Adapted from Ref [113].

(a) Schematic diagram of the electrochemical performance output NiCo-DH electrode. (b) Charge/discharge curves at the different current densities. (c) Specific capacities of the as-assembled Ni–Zn battery.¹¹³

Figure 15

Adapted from Ref [114].

(a) Schematic diagram of the top-down strategy. (b) Cross-section SEM images of the inner structure of electrode. (c) Cycling performance of the 3.5-Ah pouch-type Ni–Zn battery.

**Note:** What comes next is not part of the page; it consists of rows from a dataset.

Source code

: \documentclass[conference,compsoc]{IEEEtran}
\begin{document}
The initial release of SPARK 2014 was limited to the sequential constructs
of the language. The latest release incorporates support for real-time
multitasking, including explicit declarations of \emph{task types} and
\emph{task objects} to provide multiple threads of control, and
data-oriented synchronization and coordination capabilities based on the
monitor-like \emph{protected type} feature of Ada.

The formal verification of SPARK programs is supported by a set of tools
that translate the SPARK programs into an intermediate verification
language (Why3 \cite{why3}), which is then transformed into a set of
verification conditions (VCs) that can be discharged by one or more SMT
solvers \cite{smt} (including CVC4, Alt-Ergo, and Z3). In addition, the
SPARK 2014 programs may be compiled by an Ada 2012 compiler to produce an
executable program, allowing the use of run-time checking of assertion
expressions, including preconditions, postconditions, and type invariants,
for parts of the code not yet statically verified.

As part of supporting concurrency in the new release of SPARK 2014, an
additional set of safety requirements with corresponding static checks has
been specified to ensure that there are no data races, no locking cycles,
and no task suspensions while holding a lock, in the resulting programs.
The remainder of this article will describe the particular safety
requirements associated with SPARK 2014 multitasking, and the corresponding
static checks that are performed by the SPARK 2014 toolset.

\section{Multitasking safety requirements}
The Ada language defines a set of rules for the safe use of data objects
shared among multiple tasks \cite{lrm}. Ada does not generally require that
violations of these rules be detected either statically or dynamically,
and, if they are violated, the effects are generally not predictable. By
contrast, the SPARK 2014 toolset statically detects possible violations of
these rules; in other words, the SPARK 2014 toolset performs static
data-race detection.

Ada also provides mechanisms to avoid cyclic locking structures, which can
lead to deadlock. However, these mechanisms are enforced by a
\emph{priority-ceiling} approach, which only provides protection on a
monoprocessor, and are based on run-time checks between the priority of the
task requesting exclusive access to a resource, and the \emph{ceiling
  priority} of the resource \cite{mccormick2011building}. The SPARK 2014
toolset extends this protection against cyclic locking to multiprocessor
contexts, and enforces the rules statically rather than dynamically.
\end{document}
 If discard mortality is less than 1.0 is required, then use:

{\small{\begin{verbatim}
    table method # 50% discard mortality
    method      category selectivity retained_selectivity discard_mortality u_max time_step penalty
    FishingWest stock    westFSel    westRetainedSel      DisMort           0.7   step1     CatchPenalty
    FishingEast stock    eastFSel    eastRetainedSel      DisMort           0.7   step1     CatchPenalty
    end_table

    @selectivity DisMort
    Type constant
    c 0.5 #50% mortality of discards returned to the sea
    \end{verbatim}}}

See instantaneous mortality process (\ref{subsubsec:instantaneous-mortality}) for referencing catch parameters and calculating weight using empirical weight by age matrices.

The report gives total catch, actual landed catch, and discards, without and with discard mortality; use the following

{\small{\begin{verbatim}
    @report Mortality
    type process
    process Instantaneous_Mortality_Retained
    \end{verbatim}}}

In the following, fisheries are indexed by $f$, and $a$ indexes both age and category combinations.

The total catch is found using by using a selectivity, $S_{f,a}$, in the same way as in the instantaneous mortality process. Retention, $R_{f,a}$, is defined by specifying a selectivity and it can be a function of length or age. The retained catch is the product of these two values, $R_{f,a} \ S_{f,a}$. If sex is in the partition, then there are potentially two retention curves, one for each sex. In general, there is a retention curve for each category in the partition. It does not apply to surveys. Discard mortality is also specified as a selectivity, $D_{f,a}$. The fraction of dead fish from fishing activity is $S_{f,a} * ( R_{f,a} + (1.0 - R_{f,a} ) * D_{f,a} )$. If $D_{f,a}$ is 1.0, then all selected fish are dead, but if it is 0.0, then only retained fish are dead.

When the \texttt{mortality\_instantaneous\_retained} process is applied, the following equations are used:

Electrochemical performance of the Ni–Zn battery during the pulse charge/discharge cycles: (d) voltage profiles at 10 C and (e) voltage difference and energy efficiency.¹¹⁴

Figure 16

Adapted from Ref [115].

(a) Schematic diagram of the electrode formation. (b) Galvanostatic discharge curves of the electrode at various current densities. (c) Cycling performance of the Ni–Zn battery at 8 mA cm⁻² for 1800 cycles.¹¹⁵

Ni(OH)₂ cathode-based batteries

As one of the commercial energy storage and conversion technology, the nickel metal hydride (Ni–MH) batteries show high specific energy, long cycle life, favorable environment, and so on, which have been widely used in all kinds of portable electronic products and electric vehicle (EV).^118,119,120 The typical electrochemical reactions taking placing in a Ni–MH battery can be presented according to the following equations (Eqs. 10 to 12):

$$ {\text{Cathode:}}\;{\text{Ni}}{\left( {{\text{OH}}} \right)_2} + {\text{O}}{{\text{H}}^- } \leftrightarrow {\text{NiOOH}} + {{\text{H}}_2}{\text{O}} + {{\text{e}}^- }$$

(10)

$$ {\text{Anode:}}\;{\text{M}} + {{\text{H}}_2}{\text{O}} + {{\text{e}}^- } \leftrightarrow {\text{MH}} + {\text{O}}{{\text{H}}^- }$$

(11)

$$ {\text{Overall:}}\;{\text{Ni}}{\left( {{\text{OH}}} \right)_2} + {\text{M}} \leftrightarrow {\text{NiOOH}} + {\text{MH}}.$$

(12)

Upon charging, the metal hydride and hydroxyl ions can be obtained at the anode through the reactions between the hydrogen storage alloy and water. Meanwhile, Ni(OH)₂ would be oxidized to NiOOH at the cathode. The above reactions would take place reversibly on discharging. From the overall reaction presented above, it can be found that the hydrogen transfers from cathode to anode and returns reversibly during charge/discharge process without the participation of electrolyte, respectively.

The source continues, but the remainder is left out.